Within less than a year of being invented, MSG was being manufactured as a food additive.  At a time when scientific progress was seen as a good thing, what with humankind giving mother nature and her limitations the finger and all, MSG quickly became a widely used flavor enhancer throughout Japan.  It probably didn’t hurt anything that MSG was delicious as fuck.  Now MSG might have remained a simple curiosity of Japanese cuisine, if it wasn’t for the fact that the Japanese were pretty hog wild about invading other countries at the time.  Over the next several decades, the Japanese Imperial Army cut a swath through Asia, conquering Taiwan, Korea, and northern China.  The people who lived in these places were less than pleased by this turn of events, what with all the wanton crimes against humanity and the such, but they were rather happy with the new delicious flavoring the Japanese brought with them.  In fact, the flavoring proved so popular, that it spread beyond the Japanese controlled territories.  Of course, Japanese rule didn’t last forever, what with a little thing called World War II, but the popularity of MSG remained.  Following World War II, MSG found its way across the Pacific to the United States, first via Chinese restaurants, which had become popular amongst returning American GIs, and then via the big food companies who dumped it in pretty much any processed food they could.

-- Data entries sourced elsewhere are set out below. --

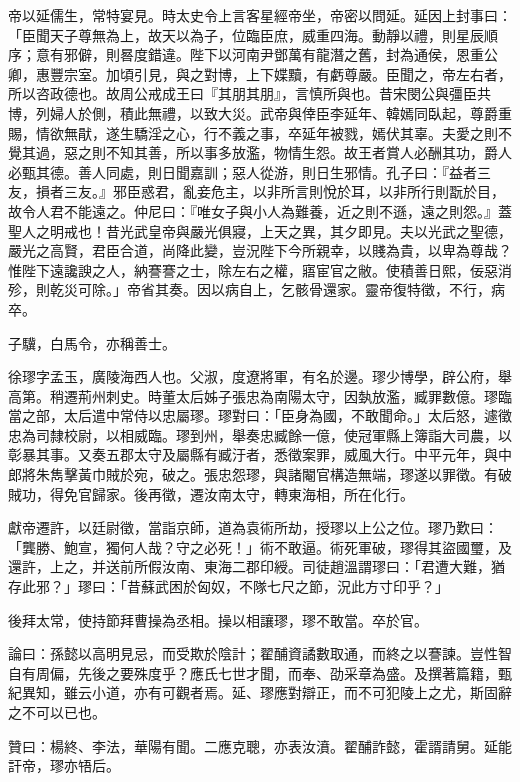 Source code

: \begin{pinyinscope}
帝以延儒生，常特宴見。時太史令上言客星經帝坐，帝密以問延。延因上封事曰：「臣聞天子尊無為上，故天以為子，位臨臣庶，威重四海。動靜以禮，則星辰順序；意有邪僻，則晷度錯違。陛下以河南尹鄧萬有龍潛之舊，封為通侯，恩重公卿，惠豐宗室。加頃引見，與之對博，上下媟黷，有虧尊嚴。臣聞之，帝左右者，所以咨政德也。故周公戒成王曰『其朋其朋』，言慎所與也。昔宋閔公與彊臣共博，列婦人於側，積此無禮，以致大災。武帝與倖臣李延年、韓嫣同臥起，尊爵重賜，情欲無猒，遂生驕淫之心，行不義之事，卒延年被戮，嫣伏其辜。夫愛之則不覺其過，惡之則不知其善，所以事多放濫，物情生怨。故王者賞人必酬其功，爵人必甄其德。善人同處，則日聞嘉訓；惡人從游，則日生邪情。孔子曰：『益者三友，損者三友。』邪臣惑君，亂妾危主，以非所言則悅於耳，以非所行則翫於目，故令人君不能遠之。仲尼曰：『唯女子與小人為難養，近之則不遜，遠之則怨。』蓋聖人之明戒也！昔光武皇帝與嚴光俱寢，上天之異，其夕即見。夫以光武之聖德，嚴光之高賢，君臣合道，尚降此變，豈況陛下今所親幸，以賤為貴，以卑為尊哉？惟陛下遠讒諛之人，納謇謇之士，除左右之權，寤宦官之敝。使積善日熙，佞惡消殄，則乾災可除。」帝省其奏。因以病自上，乞骸骨還家。靈帝復特徵，不行，病卒。

子驥，白馬令，亦稱善士。

徐璆字孟玉，廣陵海西人也。父淑，度遼將軍，有名於邊。璆少博學，辟公府，舉高第。稍遷荊州刺史。時董太后姊子張忠為南陽太守，因埶放濫，臧罪數億。璆臨當之部，太后遣中常侍以忠屬璆。璆對曰：「臣身為國，不敢聞命。」太后怒，遽徵忠為司隸校尉，以相威臨。璆到州，舉奏忠臧餘一億，使冠軍縣上簿詣大司農，以彰暴其事。又奏五郡太守及屬縣有臧汙者，悉徵案罪，威風大行。中平元年，與中郎將朱雋擊黃巾賊於宛，破之。張忠怨璆，與諸閹官構造無端，璆遂以罪徵。有破賊功，得免官歸家。後再徵，遷汝南太守，轉東海相，所在化行。

獻帝遷許，以廷尉徵，當詣京師，道為袁術所劫，授璆以上公之位。璆乃歎曰：「龔勝、鮑宣，獨何人哉？守之必死！」術不敢逼。術死軍破，璆得其盜國璽，及還許，上之，并送前所假汝南、東海二郡印綬。司徒趙溫謂璆曰：「君遭大難，猶存此邪？」璆曰：「昔蘇武困於匈奴，不隊七尺之節，況此方寸印乎？」

後拜太常，使持節拜曹操為丞相。操以相讓璆，璆不敢當。卒於官。

論曰：孫懿以高明見忌，而受欺於陰計；翟酺資譎數取通，而終之以謇諫。豈性智自有周偏，先後之要殊度乎？應氏七世才聞，而奉、劭采章為盛。及撰著篇籍，甄紀異知，雖云小道，亦有可觀者焉。延、璆應對辯正，而不可犯陵上之尤，斯固辭之不可以已也。

贊曰：楊終、李法，華陽有聞。二應克聰，亦表汝濆。翟酺詐懿，霍諝請舅。延能訐帝，璆亦啎后。


\end{pinyinscope}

This all changed in 1968, when a recent immigrant from China, Dr. Ho Man Kwok wrote a letter to the New England Journal of Medicine.  In his letter, Dr. Kwok, who was from southern China, complained that every time he ate at restaurants serving cuisine from northern China, that he got a headache and felt a numbness in his arms and back and a general feeling of weakness.  Dr. Kwok blamed MSG, which at the time was much more common in northern Chinese cuisine.  This probably had nothing to do whatsoever with the chemical’s Japanese origin or the fact that Dr. Kwok had grown up in China during the Japanese invasion.  Now Dr. Kwok had no proof whatsoever, but of course this didn’t stop things from getting crazy as shit.  Soon after Dr. Kwok’s letter, many other doctors also began writing letters to the New England Journal of Medicine describing similar symptoms, which became known as Chinese Restaurant Syndrome.  The New York Times eventually noticed all the random talk by prominent doctor types, and ran with the story, of course using a headline written in such a way as to be as racist as possible.  Other newspapers ran with it from there, also using super racist sounding headlines, and suddenly everyone and their fucking dog were reporting a growing list of symptoms every time they ate Chinese food, then eventually food from any Asian country.

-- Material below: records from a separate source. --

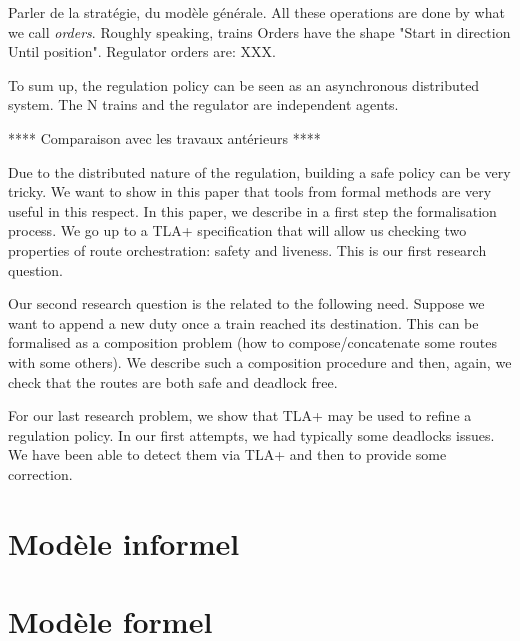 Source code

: \documentclass[runningheads]{llncs}
\begin{document}
 Parler de la stratégie, du modèle générale. All these operations are done by what we call  \emph{orders}. Roughly speaking, trains Orders have the shape "Start in direction Until position". Regulator orders are: XXX. 
 
 
 To sum up, the regulation policy can be seen as an asynchronous distributed system. The N trains and the regulator are independent agents.
 
 
 **** Comparaison avec les travaux antérieurs ****
 
 
Due to the distributed nature of the regulation, building a safe policy can be very tricky. We want to show in this paper that tools from formal methods are very useful in this respect.  In this paper, we describe in  a first step the formalisation process. We go up to a TLA+ specification that will allow us checking two properties of route orchestration: safety and liveness. This is our first research question. 

Our second research question is the related to the following need. Suppose we want to append a new duty once a train reached its destination. This can be formalised as a composition problem (how to compose/concatenate some routes with some others). We describe such a composition procedure and then, again, we check that the routes are both safe and deadlock free. 

For our last research problem, we show that TLA+ may be used to refine a regulation policy. In our first attempts, we had typically some deadlocks issues. We have been able to detect them via TLA+ and then to provide some correction. 




\section{Modèle informel}
\label{sec:informal-model}


\section{Modèle formel}
\label{sec:formal-model}
\end{document}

Of course, all of this was a bunch of bullshit.  Even though MSG was heavily used in American processed food, nobody was claiming that they were getting headaches from their can of Campbell’s soup.  As well, though tens of millions of Japanese and Chinese people had been eating MSG every day for decades, none of them were reporting any problems either.  However, this didn’t stop Americans from freaking right the fuck out, a situation little helped by the publication of several dubious scientific research papers which linked MSG consumption to a rising list of maladies, including brain lesions and female sterility.  Many of these studies were published by a researcher named Dr. John Olney, who became a major advocate of a growing movement of idiots who were calling for the outright banning of the flavoring.  In this they were less than successful, probably because of the much more numerous number of studies showing that MSG was perfectly safe.  Of course, Olney and his allies in turn claimed that all of these studies were obviously flawed since any researcher who disagreed with them obviously had to be in bed with the big food industry.

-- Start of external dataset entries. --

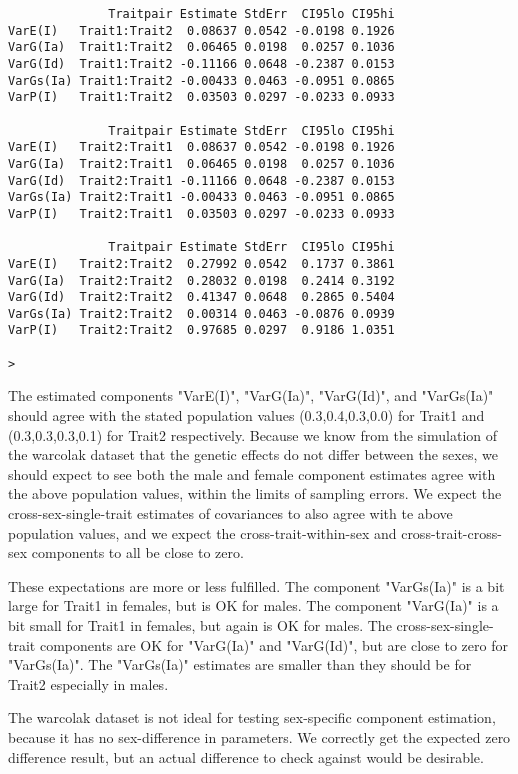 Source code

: \documentclass[titlepage]{article}  %
\begin{document}
\begin{verbatim}
              Traitpair Estimate StdErr  CI95lo CI95hi
VarE(I)   Trait1:Trait2  0.08637 0.0542 -0.0198 0.1926
VarG(Ia)  Trait1:Trait2  0.06465 0.0198  0.0257 0.1036
VarG(Id)  Trait1:Trait2 -0.11166 0.0648 -0.2387 0.0153
VarGs(Ia) Trait1:Trait2 -0.00433 0.0463 -0.0951 0.0865
VarP(I)   Trait1:Trait2  0.03503 0.0297 -0.0233 0.0933

              Traitpair Estimate StdErr  CI95lo CI95hi
VarE(I)   Trait2:Trait1  0.08637 0.0542 -0.0198 0.1926
VarG(Ia)  Trait2:Trait1  0.06465 0.0198  0.0257 0.1036
VarG(Id)  Trait2:Trait1 -0.11166 0.0648 -0.2387 0.0153
VarGs(Ia) Trait2:Trait1 -0.00433 0.0463 -0.0951 0.0865
VarP(I)   Trait2:Trait1  0.03503 0.0297 -0.0233 0.0933

              Traitpair Estimate StdErr  CI95lo CI95hi
VarE(I)   Trait2:Trait2  0.27992 0.0542  0.1737 0.3861
VarG(Ia)  Trait2:Trait2  0.28032 0.0198  0.2414 0.3192
VarG(Id)  Trait2:Trait2  0.41347 0.0648  0.2865 0.5404
VarGs(Ia) Trait2:Trait2  0.00314 0.0463 -0.0876 0.0939
VarP(I)   Trait2:Trait2  0.97685 0.0297  0.9186 1.0351

> 
\end{verbatim}
The estimated components "VarE(I)", "VarG(Ia)", "VarG(Id)", and "VarGs(Ia)" should agree with the stated population values (0.3,0.4,0.3,0.0) for Trait1 and (0.3,0.3,0.3,0.1) for Trait2 respectively.  Because we know from the simulation of the warcolak dataset that the genetic effects do not differ between the sexes, we should expect to see both the male and female component estimates agree with the above population values, within the limits of sampling errors. We expect the cross-sex-single-trait estimates of covariances to also agree with te above population values, and we expect the cross-trait-within-sex and cross-trait-cross-sex components to all be close to zero.

These expectations are  more or less fulfilled. The component "VarGs(Ia)" is a bit large for Trait1 in females, but is OK for males. The component "VarG(Ia)" is a bit small for Trait1 in females, but again is OK for males. The cross-sex-single-trait components are OK for "VarG(Ia)" and "VarG(Id)", but are close to zero for "VarGs(Ia)". The "VarGs(Ia)" estimates are smaller than they should be for Trait2 especially in males.

The warcolak dataset is not ideal for testing sex-specific component estimation, because it has no sex-difference in parameters. We correctly get the expected zero difference result, but an actual difference to check against would be desirable.
\end{document}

Though unsuccessful in getting MSG banned, the whole mess did result in Chinese restaurants across the country changing their recipes to be MSG free in order to avoid the risk of losing business.  In comparison, the big food manufacturers continue to use MSG in all sorts of food products to this day, with little to no negative affect on the health of their customers or their bottom lines.  Despite close to half of Americans still being convinced MSG is poison as shit, the average American still consumes over half a gram every day.